Heute leben rund 3,5 Millionen Armenier außerhalb der Republik Armenien. 40.000 Armenier leben in Deutschland unter verschiedenen Aufenthaltstiteln. Seit den 70er Jahren haben sich vor allem die beiden großen Kirchen in Deutschland für eine Integration der Christen aus der Türkei eingesetzt. Die entstandenen armenischen Gemeinden bieten auch die Möglichkeiten der Begegnung und des Gedenkens.
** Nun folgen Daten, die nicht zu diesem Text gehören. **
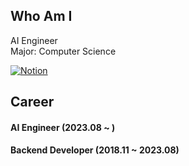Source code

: <h2 align = "left">Who Am I</h2>
<span align = "left"> 
  
  <span>AI Engineer</span> </br>
  <span>Major: Computer Science</span>
  
[![Notion](https://img.shields.io/badge/notion-181717?style=for-the-badge&logo=Notion&logoColor=white)](https://ribbon-alyssum-680.notion.site/e9d79fe7fdf04b4785fc9873d58ad451)

</span>

<h2 align = "left">Career</h2>

<span align = "left">

  <h4 align = "left">AI Engineer (2023.08 ~ )</h4>
  <h4 align = "left">Backend Developer (2018.11 ~ 2023.08)</h4>
  
</span>
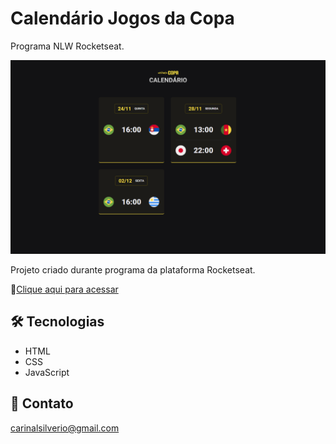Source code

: # Calendário Jogos da Copa
Programa NLW Rocketseat.


![preview](/github/preview.png)

Projeto criado durante programa da plataforma Rocketseat.

🔗[Clique aqui para acessar](https://carinalsilverio.github.io/calendario-jogos-copa/)


## 🛠️ Tecnologias
- HTML
- CSS
- JavaScript


## 📧 Contato
carinalsilverio@gmail.com
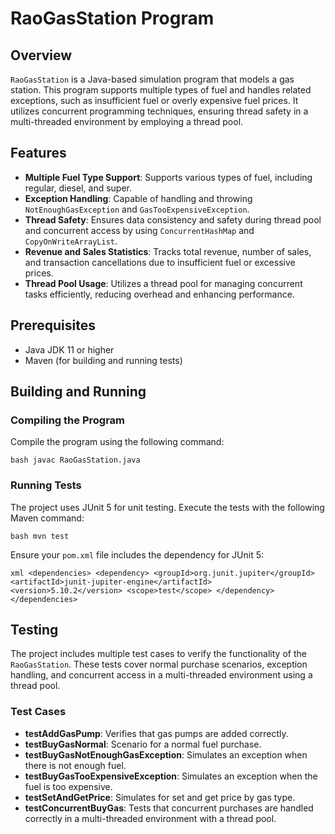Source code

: # RaoGasStation Program

## Overview

`RaoGasStation` is a Java-based simulation program that models a gas station. This program supports multiple types of fuel and handles related exceptions, such as insufficient fuel or overly expensive fuel prices. It utilizes concurrent programming techniques, ensuring thread safety in a multi-threaded environment by employing a thread pool.

## Features

- **Multiple Fuel Type Support**: Supports various types of fuel, including regular, diesel, and super.
- **Exception Handling**: Capable of handling and throwing `NotEnoughGasException` and `GasTooExpensiveException`.
- **Thread Safety**: Ensures data consistency and safety during thread pool and concurrent access by using `ConcurrentHashMap` and `CopyOnWriteArrayList`.
- **Revenue and Sales Statistics**: Tracks total revenue, number of sales, and transaction cancellations due to insufficient fuel or excessive prices.
- **Thread Pool Usage**: Utilizes a thread pool for managing concurrent tasks efficiently, reducing overhead and enhancing performance.

## Prerequisites

- Java JDK 11 or higher
- Maven (for building and running tests)

## Building and Running

### Compiling the Program

Compile the program using the following command:

``bash
javac RaoGasStation.java
``

### Running Tests

The project uses JUnit 5 for unit testing. Execute the tests with the following Maven command:

``bash
mvn test
``

Ensure your `pom.xml` file includes the dependency for JUnit 5:

``xml
<dependencies>
    <dependency>
        <groupId>org.junit.jupiter</groupId>
        <artifactId>junit-jupiter-engine</artifactId>
        <version>5.10.2</version>
        <scope>test</scope>
    </dependency>
</dependencies>
``

## Testing

The project includes multiple test cases to verify the functionality of the `RaoGasStation`. These tests cover normal purchase scenarios, exception handling, and concurrent access in a multi-threaded environment using a thread pool.

### Test Cases

- **testAddGasPump**: Verifies that gas pumps are added correctly.
- **testBuyGasNormal**: Scenario for a normal fuel purchase.
- **testBuyGasNotEnoughGasException**: Simulates an exception when there is not enough fuel.
- **testBuyGasTooExpensiveException**: Simulates an exception when the fuel is too expensive.
- **testSetAndGetPrice**: Simulates for set and get price by gas type.
- **testConcurrentBuyGas**: Tests that concurrent purchases are handled correctly in a multi-threaded environment with a thread pool.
Gerade angesichts der großen Anzahl der in Deutschland lebenden Muslime aus der Türkei ist es eine wichtige Aufgabe, sich die Geschichte zu vergegenwärtigen und dadurch auch zu einer Aussöhnung beizutragen.

Als Deutsche sind wir in einer besonderen Verantwortung und appellieren daher an Türken und Armenier, über die Gräben der Vergangenheit nach Wegen der Versöhnung und Verständigung zu suchen.

Der Deutsche Bundestag fordert die Bundesregierung daher auf,

  • dafür einzutreten, dass sich die Türkei mit ihrer Rolle gegenüber dem armenischen Volk in Geschichte und Gegenwart vorbehaltlos auseinandersetzt
  • sich für die Gewährung der Meinungsfreiheit in der Türkei, insbesondere auch bezüglich der Massaker an den Armeniern, einzusetzen.
  • darauf hinzuwirken, dass die Türkei auch mit Blick auf die EU-Beitrittsverhandlungen die zwischenstaatlichen Beziehungen zu Armenien umgehend normalisiert.
  • einen eigenen Beitrag dafür zu leisten, dass zwischen Türken und Armeniern ein Ausgleich durch Versöhnen und Verzeihen historischer Schuld erreicht wird.
  • einen Beitrag dazu zu leisten, dass die Aufarbeitung der Vertreibungsgeschichte der Armenier als Teil der Aufarbeitung der Geschichte ethnischer Konflikte im 20. Jahrhundert auch in Deutschland erfolgt.

Berlin, den

Dr. Christoph Bergner, Dr. Friedbert Pflüger, Erwin Marschewski (Recklinghausen), … Dr. Angela Merkel, Michael Glos und Fraktion.